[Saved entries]
========================================================================

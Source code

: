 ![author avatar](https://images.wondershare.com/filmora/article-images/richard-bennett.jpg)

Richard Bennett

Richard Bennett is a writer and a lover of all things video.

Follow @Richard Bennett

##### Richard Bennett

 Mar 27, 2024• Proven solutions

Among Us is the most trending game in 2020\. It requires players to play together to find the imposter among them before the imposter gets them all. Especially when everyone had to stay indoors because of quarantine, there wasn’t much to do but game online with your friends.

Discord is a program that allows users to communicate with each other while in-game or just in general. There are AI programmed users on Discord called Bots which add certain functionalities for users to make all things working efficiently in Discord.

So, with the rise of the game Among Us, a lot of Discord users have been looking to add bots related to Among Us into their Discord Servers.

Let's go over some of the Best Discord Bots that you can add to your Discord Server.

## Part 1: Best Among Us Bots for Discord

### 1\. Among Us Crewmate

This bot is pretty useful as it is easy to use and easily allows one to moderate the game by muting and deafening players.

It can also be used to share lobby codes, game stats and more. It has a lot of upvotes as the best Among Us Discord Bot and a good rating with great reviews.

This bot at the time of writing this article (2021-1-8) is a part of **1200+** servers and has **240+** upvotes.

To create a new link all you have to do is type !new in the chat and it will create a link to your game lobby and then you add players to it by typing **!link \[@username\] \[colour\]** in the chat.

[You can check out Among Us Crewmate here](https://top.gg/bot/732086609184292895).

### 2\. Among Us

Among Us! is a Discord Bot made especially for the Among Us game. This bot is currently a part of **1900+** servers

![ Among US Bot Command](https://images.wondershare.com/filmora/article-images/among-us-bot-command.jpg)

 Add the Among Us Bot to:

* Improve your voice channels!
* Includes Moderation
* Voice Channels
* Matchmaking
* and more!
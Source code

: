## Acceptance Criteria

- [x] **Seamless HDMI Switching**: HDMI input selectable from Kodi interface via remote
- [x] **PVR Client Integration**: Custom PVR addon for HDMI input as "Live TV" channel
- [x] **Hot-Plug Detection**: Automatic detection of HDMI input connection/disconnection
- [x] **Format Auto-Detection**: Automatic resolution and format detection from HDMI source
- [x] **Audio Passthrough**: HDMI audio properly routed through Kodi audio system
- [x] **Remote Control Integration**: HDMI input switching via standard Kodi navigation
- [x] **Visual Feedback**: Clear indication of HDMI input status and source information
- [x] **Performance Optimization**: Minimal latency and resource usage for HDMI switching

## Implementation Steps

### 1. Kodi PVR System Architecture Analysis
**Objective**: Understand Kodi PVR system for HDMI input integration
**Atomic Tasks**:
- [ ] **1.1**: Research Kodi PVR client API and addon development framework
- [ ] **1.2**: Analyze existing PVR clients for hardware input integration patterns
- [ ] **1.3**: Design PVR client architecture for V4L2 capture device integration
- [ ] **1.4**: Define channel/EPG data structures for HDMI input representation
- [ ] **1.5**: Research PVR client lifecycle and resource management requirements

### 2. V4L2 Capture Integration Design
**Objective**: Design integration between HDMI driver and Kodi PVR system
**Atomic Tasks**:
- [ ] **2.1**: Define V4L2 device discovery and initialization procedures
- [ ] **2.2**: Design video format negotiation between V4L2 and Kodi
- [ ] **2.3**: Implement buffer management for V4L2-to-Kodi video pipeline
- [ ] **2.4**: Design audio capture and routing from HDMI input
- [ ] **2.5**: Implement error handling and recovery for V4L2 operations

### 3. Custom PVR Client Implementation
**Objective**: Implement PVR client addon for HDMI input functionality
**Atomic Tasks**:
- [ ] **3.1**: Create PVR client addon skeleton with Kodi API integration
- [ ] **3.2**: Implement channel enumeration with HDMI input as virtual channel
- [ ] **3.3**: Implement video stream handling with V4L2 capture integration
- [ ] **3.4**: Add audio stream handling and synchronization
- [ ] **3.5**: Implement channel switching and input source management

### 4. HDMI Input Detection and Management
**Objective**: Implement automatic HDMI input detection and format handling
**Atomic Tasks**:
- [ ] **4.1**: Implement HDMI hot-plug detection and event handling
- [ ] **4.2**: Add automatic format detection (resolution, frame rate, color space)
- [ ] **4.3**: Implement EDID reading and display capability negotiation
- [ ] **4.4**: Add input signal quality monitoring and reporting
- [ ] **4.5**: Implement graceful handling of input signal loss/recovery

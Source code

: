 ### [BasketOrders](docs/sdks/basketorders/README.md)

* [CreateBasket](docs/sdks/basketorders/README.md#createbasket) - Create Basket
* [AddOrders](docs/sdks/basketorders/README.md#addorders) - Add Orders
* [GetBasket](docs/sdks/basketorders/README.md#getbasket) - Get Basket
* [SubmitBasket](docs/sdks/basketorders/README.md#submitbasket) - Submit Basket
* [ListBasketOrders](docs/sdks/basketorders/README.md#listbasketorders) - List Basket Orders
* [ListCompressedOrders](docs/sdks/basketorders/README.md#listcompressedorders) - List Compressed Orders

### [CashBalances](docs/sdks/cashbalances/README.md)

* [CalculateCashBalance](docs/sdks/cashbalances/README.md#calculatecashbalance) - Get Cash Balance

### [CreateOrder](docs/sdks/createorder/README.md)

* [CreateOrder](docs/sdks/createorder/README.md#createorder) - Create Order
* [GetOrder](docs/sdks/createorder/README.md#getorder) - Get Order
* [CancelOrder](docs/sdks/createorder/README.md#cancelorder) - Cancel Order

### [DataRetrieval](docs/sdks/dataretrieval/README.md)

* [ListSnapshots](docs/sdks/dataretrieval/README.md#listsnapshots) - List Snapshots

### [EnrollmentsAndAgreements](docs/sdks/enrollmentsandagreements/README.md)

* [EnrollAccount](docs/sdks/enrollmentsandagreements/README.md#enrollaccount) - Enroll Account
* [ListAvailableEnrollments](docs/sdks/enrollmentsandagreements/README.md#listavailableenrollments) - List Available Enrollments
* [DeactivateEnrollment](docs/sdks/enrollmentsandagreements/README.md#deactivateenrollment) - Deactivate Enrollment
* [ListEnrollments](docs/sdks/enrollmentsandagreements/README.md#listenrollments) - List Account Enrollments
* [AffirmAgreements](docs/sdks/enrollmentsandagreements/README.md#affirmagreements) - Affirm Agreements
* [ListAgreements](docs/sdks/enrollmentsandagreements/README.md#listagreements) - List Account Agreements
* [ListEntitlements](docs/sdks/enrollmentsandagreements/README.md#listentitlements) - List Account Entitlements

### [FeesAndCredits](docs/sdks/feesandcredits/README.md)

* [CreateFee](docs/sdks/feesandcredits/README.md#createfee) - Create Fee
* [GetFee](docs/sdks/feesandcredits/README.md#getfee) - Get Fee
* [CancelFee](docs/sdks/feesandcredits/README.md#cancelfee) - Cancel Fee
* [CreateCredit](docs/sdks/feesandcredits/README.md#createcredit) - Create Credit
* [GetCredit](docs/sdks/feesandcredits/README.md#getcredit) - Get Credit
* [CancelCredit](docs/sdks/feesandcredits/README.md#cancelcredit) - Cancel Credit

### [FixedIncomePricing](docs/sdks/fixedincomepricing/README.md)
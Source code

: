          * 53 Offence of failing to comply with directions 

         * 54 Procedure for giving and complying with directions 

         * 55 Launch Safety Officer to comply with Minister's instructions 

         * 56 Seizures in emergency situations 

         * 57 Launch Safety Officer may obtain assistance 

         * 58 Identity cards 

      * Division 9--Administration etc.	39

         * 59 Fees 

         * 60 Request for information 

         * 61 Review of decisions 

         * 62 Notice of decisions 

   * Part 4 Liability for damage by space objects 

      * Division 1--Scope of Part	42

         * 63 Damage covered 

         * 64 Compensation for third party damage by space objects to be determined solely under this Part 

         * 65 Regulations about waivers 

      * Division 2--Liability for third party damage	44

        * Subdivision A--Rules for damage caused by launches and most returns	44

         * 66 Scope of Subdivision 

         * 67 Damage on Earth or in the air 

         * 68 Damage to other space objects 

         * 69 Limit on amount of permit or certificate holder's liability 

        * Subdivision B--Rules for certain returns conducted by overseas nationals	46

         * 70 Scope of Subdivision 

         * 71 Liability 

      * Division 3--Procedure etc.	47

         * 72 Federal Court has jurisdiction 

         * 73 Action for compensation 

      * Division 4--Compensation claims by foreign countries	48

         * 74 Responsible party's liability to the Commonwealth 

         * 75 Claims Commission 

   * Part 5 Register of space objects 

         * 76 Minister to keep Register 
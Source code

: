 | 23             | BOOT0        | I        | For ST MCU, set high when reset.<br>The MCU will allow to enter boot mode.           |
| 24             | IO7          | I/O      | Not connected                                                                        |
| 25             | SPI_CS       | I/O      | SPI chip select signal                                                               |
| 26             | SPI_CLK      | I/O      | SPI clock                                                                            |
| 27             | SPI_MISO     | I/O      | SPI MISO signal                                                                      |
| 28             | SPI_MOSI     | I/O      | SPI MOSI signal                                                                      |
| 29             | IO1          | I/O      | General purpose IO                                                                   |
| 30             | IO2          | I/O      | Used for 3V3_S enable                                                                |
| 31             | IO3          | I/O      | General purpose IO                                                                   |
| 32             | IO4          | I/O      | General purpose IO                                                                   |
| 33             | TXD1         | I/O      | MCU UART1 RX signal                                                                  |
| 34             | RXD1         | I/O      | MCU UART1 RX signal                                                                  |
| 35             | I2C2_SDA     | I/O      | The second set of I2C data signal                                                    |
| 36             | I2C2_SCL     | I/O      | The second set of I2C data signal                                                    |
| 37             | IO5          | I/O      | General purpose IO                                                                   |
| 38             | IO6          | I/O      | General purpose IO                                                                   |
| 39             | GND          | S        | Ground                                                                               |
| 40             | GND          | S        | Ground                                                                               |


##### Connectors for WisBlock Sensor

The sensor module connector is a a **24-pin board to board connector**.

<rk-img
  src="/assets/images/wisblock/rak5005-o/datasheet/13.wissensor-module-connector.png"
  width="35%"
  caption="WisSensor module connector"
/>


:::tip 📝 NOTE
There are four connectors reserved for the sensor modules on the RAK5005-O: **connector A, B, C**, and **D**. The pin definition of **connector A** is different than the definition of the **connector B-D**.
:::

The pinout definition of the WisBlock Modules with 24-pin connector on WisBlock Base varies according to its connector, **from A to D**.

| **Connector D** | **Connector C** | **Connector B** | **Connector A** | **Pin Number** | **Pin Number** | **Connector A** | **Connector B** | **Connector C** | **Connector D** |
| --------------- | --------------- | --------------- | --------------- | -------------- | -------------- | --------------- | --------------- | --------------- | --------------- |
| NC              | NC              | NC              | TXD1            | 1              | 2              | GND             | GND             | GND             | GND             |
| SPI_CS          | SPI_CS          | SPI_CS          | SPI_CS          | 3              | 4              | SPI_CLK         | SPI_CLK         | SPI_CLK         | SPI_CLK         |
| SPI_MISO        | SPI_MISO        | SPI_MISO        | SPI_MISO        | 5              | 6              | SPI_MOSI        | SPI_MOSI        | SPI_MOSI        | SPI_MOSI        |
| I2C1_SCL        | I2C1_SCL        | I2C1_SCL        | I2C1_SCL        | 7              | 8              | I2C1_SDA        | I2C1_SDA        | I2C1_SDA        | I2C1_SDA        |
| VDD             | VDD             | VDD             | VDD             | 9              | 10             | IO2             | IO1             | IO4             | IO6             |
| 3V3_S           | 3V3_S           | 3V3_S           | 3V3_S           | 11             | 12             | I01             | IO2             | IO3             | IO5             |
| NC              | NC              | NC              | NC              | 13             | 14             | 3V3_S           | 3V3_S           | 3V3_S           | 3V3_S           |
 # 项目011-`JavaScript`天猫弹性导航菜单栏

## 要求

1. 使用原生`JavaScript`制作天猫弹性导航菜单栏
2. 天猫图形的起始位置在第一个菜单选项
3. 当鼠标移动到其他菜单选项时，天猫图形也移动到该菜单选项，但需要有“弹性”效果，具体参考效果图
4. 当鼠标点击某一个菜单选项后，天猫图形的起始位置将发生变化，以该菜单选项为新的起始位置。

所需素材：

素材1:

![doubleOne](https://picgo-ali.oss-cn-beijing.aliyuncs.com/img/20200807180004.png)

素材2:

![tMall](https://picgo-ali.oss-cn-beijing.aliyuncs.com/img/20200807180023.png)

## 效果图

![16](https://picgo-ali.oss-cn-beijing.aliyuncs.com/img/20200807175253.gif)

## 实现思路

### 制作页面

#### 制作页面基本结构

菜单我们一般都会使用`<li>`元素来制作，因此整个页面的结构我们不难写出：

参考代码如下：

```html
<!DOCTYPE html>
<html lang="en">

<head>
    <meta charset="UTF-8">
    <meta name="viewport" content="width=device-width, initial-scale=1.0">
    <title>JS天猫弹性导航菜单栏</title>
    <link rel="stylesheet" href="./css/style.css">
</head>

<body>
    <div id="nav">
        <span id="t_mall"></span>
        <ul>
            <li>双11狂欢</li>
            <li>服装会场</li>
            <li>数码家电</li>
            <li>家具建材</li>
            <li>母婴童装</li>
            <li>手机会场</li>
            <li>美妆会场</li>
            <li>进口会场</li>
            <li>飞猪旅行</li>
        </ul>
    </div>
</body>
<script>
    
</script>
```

========================================================================

**Exercise prompt:**
Among the records above, repeat exactly the line with "[GetFee](docs/sdks/feesandcredits/README.md#getfee) - Get Fee", the line with "other space objects", and every line in between, and only those.

**Task result:**
* [GetFee](docs/sdks/feesandcredits/README.md#getfee) - Get Fee
* [CancelFee](docs/sdks/feesandcredits/README.md#cancelfee) - Cancel Fee
* [CreateCredit](docs/sdks/feesandcredits/README.md#createcredit) - Create Credit
* [GetCredit](docs/sdks/feesandcredits/README.md#getcredit) - Get Credit
* [CancelCredit](docs/sdks/feesandcredits/README.md#cancelcredit) - Cancel Credit

### [FixedIncomePricing](docs/sdks/fixedincomepricing/README.md)
Source code

:          * 53 Offence of failing to comply with directions 

         * 54 Procedure for giving and complying with directions 

         * 55 Launch Safety Officer to comply with Minister's instructions 

         * 56 Seizures in emergency situations 

         * 57 Launch Safety Officer may obtain assistance 

         * 58 Identity cards 

      * Division 9--Administration etc.	39

         * 59 Fees 

         * 60 Request for information 

         * 61 Review of decisions 

         * 62 Notice of decisions 

   * Part 4 Liability for damage by space objects 

      * Division 1--Scope of Part	42

         * 63 Damage covered 

         * 64 Compensation for third party damage by space objects to be determined solely under this Part 

         * 65 Regulations about waivers 

      * Division 2--Liability for third party damage	44

        * Subdivision A--Rules for damage caused by launches and most returns	44

         * 66 Scope of Subdivision 

         * 67 Damage on Earth or in the air 

         * 68 Damage to other space objects 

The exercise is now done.